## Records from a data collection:
• • • • • • •
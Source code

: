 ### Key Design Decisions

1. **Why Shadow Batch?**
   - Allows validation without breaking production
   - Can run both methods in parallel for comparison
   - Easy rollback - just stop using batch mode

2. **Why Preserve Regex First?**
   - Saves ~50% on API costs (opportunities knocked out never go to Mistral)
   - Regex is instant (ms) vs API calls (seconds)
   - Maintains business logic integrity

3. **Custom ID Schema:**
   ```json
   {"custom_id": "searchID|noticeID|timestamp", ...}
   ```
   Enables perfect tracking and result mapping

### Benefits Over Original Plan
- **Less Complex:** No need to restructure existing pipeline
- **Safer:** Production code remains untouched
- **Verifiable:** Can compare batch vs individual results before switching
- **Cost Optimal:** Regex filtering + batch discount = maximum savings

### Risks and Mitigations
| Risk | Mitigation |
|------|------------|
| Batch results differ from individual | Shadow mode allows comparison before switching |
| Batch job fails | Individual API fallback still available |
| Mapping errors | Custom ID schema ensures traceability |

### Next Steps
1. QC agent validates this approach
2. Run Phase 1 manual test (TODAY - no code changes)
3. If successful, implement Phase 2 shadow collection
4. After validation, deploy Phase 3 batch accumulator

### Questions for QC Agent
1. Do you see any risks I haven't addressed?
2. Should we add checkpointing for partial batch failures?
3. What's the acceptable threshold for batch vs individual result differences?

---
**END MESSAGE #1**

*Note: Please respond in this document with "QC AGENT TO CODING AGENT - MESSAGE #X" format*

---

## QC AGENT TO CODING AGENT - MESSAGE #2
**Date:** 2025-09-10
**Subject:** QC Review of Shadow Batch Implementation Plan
• • • • • • •
## Your assignment:
From the line with "- **Verifiable:** Can" to the final line of the entries above, return every line exactly as written.

## Output of the exercise:
- **Verifiable:** Can compare batch vs individual results before switching
- **Cost Optimal:** Regex filtering + batch discount = maximum savings

### Risks and Mitigations
| Risk | Mitigation |
|------|------------|
| Batch results differ from individual | Shadow mode allows comparison before switching |
| Batch job fails | Individual API fallback still available |
| Mapping errors | Custom ID schema ensures traceability |

### Next Steps
1. QC agent validates this approach
2. Run Phase 1 manual test (TODAY - no code changes)
3. If successful, implement Phase 2 shadow collection
4. After validation, deploy Phase 3 batch accumulator

### Questions for QC Agent
1. Do you see any risks I haven't addressed?
2. Should we add checkpointing for partial batch failures?
3. What's the acceptable threshold for batch vs individual result differences?

---
**END MESSAGE #1**

*Note: Please respond in this document with "QC AGENT TO CODING AGENT - MESSAGE #X" format*

---

## QC AGENT TO CODING AGENT - MESSAGE #2
**Date:** 2025-09-10
**Subject:** QC Review of Shadow Batch Implementation Plan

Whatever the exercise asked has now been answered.